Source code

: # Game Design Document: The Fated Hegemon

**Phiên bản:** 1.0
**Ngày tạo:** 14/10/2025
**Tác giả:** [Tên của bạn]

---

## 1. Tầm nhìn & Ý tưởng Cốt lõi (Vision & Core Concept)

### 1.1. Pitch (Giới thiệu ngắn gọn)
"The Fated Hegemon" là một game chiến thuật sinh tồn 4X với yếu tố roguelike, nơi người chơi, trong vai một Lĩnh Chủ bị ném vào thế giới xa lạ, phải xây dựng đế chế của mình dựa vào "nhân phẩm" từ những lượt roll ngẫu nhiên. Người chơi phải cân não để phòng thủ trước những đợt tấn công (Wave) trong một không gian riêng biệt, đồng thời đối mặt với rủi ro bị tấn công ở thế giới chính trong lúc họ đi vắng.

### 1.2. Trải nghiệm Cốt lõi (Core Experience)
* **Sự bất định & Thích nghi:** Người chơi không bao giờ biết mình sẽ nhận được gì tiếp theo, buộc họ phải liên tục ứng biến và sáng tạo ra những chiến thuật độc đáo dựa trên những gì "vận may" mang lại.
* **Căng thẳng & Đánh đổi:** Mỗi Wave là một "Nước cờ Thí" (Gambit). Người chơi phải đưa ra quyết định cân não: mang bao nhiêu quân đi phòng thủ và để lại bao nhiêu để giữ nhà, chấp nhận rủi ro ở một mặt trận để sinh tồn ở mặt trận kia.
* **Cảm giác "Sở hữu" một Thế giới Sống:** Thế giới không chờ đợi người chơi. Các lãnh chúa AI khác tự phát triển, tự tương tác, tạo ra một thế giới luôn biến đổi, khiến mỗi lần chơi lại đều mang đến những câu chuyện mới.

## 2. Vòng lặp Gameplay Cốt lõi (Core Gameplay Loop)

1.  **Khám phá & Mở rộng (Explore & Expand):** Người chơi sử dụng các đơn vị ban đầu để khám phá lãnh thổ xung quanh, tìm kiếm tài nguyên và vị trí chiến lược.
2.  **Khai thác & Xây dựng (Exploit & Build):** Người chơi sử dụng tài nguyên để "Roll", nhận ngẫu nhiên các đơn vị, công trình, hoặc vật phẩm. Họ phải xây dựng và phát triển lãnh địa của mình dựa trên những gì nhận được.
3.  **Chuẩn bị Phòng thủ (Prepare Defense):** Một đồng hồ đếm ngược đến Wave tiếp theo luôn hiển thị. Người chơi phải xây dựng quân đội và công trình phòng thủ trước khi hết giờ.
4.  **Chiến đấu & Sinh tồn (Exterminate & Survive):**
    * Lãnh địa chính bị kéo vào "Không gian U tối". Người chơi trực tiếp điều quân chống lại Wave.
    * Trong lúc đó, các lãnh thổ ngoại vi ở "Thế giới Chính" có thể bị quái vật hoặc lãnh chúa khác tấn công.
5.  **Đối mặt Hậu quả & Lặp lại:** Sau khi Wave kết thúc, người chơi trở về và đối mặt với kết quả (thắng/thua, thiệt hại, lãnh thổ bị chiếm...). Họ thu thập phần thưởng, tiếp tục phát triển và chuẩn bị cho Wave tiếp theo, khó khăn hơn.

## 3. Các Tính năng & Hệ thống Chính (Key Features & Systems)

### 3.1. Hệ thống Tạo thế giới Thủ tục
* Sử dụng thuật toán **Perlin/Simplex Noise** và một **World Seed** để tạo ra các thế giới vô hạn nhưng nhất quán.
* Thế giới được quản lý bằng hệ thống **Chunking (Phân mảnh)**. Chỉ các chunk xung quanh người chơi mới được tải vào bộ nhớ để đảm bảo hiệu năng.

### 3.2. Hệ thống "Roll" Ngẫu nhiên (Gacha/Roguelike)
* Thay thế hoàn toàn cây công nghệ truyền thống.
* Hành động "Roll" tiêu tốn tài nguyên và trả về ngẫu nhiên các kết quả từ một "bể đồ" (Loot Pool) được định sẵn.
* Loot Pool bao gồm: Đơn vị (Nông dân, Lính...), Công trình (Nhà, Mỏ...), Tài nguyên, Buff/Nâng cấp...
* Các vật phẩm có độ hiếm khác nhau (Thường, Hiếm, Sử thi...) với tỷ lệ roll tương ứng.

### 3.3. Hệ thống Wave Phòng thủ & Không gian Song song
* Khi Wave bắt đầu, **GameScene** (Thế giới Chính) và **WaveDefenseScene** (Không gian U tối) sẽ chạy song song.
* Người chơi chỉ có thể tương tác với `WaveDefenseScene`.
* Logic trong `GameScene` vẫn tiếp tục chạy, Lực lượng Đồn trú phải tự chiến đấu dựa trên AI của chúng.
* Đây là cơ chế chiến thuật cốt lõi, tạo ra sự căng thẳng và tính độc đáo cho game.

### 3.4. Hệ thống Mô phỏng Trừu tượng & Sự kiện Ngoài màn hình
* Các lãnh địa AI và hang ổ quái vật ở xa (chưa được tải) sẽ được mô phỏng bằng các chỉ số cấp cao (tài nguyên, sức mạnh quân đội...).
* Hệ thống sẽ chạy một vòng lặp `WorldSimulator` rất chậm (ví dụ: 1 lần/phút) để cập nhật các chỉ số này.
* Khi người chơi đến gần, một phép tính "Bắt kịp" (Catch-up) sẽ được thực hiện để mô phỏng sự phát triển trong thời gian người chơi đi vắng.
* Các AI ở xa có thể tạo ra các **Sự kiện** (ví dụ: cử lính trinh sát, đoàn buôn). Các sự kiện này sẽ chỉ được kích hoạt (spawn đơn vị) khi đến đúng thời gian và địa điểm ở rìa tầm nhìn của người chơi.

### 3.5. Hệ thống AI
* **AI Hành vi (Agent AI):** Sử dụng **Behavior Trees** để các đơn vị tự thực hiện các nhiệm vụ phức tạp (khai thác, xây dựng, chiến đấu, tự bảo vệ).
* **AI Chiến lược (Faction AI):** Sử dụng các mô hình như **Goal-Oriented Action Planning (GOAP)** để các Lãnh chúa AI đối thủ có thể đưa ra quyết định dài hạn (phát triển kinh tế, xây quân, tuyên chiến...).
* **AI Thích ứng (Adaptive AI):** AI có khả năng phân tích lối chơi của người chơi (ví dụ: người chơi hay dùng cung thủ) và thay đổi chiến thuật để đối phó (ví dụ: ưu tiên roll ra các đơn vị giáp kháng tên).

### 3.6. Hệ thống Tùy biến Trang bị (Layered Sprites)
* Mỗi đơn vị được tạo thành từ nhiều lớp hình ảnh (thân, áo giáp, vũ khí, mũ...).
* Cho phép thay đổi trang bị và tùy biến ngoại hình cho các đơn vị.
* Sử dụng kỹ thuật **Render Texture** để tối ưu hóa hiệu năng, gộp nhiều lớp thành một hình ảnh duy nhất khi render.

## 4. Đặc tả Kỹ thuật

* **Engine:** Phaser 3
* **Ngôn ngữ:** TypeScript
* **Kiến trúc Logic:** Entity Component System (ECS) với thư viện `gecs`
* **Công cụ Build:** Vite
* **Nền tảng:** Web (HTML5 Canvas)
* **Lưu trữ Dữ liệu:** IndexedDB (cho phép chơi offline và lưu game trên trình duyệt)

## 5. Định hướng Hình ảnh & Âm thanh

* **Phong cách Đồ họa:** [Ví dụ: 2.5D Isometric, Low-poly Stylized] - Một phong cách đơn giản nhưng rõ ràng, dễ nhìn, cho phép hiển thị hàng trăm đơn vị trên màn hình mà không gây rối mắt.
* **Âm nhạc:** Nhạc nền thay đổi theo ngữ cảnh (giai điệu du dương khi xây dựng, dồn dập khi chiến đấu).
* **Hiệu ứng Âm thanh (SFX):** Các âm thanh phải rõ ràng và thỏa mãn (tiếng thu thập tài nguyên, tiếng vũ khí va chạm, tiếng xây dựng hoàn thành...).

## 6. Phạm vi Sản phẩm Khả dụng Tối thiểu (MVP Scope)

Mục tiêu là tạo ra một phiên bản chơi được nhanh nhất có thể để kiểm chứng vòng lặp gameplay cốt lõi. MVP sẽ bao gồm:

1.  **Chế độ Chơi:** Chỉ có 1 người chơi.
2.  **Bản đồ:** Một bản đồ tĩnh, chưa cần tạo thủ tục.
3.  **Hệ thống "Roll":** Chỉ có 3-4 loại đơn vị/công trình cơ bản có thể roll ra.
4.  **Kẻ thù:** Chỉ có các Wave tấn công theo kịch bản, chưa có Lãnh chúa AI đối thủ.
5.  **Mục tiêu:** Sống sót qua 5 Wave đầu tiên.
————
■ **Work item**: The lines that mention the word "tiên" should be pulled from the records above.

■ **Your response**:
* **AI Thích ứng (Adaptive AI):** AI có khả năng phân tích lối chơi của người chơi (ví dụ: người chơi hay dùng cung thủ) và thay đổi chiến thuật để đối phó (ví dụ: ưu tiên roll ra các đơn vị giáp kháng tên).
5.  **Mục tiêu:** Sống sót qua 5 Wave đầu tiên.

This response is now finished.